From mboxrd@z Thu Jan  1 00:00:00 1970
Return-Path: <linux-btrfs-owner@vger.kernel.org>
Received: from plane.gmane.org ([80.91.229.3]:42349 "EHLO plane.gmane.org"
	rhost-flags-OK-OK-OK-OK) by vger.kernel.org with ESMTP
	id S933489AbcCOPwy (ORCPT <rfc822;linux-btrfs@vger.kernel.org>);
	Tue, 15 Mar 2016 11:52:54 -0400
Received: from list by plane.gmane.org with local (Exim 4.69)
	(envelope-from <gcfb-btrfs-devel-moved1-2@m.gmane.org>)
	id 1afrHA-0003Ku-6i
	for linux-btrfs@vger.kernel.org; Tue, 15 Mar 2016 16:52:52 +0100
Received: from ip98-167-165-199.ph.ph.cox.net ([98.167.165.199])
        by main.gmane.org with esmtp (Gmexim 0.1 (Debian))
        id 1AlnuQ-0007hv-00
        for <linux-btrfs@vger.kernel.org>; Tue, 15 Mar 2016 16:52:52 +0100
Received: from 1i5t5.duncan by ip98-167-165-199.ph.ph.cox.net with local (Gmexim 0.1 (Debian))
        id 1AlnuQ-0007hv-00
        for <linux-btrfs@vger.kernel.org>; Tue, 15 Mar 2016 16:52:52 +0100
To: linux-btrfs@vger.kernel.org
From: Duncan <1i5t5.duncan@cox.net>
Subject: Re: Snapshots slowing system
Date: Tue, 15 Mar 2016 15:52:44 +0000 (UTC)
Message-ID: <pan$a0d0a$9f23433a$f19e4b84$b275dc3f@cox.net>
References: <201603142303.u2EN3qo3011695@phoenix.vfire>
Mime-Version: 1.0
Content-Type: text/plain; charset=UTF-8
Sender: linux-btrfs-owner@vger.kernel.org
List-ID: <linux-btrfs.vger.kernel.org>

pete posted on Mon, 14 Mar 2016 23:03:52 +0000 as excerpted:

> [Duncan wrote...]

>>pete posted on Sat, 12 Mar 2016 13:01:17 +0000 as excerpted:
>>> 
>>> Subvolumes are mounted with the following options:
>>> autodefrag,relatime,compress=lzo,subvol=<sub vol name>>
> 
>>That relatime (which is the default), could be an issue.  See below.
> 
> I've now changed that to noatime.  I think I read or missread relatime
> as a good comprimise sometime in the past.

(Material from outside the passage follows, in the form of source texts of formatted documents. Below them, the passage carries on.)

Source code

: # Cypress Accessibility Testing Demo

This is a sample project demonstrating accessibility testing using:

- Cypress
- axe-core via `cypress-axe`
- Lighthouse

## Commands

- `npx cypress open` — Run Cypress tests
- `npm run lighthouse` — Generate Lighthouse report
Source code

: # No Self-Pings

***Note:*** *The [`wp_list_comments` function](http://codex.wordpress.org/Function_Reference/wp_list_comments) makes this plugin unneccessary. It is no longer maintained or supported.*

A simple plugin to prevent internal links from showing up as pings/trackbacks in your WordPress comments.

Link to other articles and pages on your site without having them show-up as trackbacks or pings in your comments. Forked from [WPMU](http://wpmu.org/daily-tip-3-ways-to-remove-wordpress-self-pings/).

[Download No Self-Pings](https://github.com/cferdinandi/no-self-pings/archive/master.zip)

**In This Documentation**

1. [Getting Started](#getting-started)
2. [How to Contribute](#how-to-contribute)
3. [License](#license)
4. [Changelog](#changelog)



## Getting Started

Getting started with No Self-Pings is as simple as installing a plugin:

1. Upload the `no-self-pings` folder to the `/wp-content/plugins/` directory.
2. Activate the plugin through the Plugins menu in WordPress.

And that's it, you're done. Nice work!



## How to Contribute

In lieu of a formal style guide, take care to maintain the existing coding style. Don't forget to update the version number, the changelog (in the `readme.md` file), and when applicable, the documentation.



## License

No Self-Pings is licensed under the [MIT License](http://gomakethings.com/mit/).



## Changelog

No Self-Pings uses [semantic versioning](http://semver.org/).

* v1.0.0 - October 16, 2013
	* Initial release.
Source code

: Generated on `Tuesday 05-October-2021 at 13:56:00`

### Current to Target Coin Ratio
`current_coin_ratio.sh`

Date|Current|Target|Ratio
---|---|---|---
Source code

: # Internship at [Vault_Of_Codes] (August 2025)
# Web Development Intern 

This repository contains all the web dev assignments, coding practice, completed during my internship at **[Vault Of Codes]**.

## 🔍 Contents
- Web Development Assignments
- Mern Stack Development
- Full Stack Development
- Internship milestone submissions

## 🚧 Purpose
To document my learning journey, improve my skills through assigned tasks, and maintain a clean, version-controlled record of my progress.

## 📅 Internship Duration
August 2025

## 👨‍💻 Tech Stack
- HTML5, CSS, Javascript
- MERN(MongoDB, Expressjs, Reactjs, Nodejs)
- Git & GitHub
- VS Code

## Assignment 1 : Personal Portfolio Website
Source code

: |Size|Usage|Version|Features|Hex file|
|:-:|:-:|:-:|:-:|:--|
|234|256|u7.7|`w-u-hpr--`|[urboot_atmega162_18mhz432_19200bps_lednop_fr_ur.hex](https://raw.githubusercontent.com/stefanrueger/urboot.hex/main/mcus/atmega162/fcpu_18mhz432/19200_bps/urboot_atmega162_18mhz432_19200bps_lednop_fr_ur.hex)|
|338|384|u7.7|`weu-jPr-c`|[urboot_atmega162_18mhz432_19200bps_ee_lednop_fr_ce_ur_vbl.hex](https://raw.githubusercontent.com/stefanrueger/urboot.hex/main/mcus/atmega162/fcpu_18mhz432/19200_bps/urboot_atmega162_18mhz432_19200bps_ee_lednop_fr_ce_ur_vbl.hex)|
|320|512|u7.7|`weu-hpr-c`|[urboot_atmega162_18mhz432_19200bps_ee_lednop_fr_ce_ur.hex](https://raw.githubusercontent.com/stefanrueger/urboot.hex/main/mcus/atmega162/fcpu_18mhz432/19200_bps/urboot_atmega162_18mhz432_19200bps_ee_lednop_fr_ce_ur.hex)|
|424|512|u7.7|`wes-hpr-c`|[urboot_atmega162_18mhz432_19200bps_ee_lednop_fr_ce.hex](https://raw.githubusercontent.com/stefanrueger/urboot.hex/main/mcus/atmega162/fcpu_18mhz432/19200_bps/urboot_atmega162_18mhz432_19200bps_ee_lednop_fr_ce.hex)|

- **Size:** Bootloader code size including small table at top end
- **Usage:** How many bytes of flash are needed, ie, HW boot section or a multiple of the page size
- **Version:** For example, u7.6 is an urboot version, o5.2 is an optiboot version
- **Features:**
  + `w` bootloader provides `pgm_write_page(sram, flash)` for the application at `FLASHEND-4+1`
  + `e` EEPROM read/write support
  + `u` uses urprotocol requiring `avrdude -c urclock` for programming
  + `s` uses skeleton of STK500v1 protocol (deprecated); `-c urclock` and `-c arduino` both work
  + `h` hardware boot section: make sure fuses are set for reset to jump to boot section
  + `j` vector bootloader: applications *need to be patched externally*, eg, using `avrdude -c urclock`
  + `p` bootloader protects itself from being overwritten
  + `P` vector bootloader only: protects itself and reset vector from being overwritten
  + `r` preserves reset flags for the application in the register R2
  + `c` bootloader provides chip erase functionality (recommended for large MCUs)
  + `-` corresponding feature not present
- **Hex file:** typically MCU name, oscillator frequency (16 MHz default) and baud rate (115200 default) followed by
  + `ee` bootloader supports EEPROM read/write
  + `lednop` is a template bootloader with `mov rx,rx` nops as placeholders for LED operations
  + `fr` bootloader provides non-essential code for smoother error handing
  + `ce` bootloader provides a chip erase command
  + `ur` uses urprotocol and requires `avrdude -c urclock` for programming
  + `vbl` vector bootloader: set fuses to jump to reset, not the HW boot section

Well, "good" is relative (ha! much like relatime itself! =:^).

Relatime is certainly better than strictatime as it cuts down on atime 
updates quite a bit, and as a default it's a reasonable compromise (at 
least for most filesystems), because it /does/ do a pretty good job of 
eliminating /most/ atime updates while still doing the minimal amount to 
avoid breaking all known apps that still rely on what is mostly a legacy 
POSIX feature that very little actually modern software actually relies 
on any more.

For normal filesystems and normal use-cases, relatime really is a 
reasonably "good" compromise.  But btrfs is definitely not a traditional 
filesystem, relying as it does on COW, and snapshotting is even more 
definitely not a traditional filesystem feature.  Relatime does still 
work, but it's just not particularly suitable to frequent snapshotting.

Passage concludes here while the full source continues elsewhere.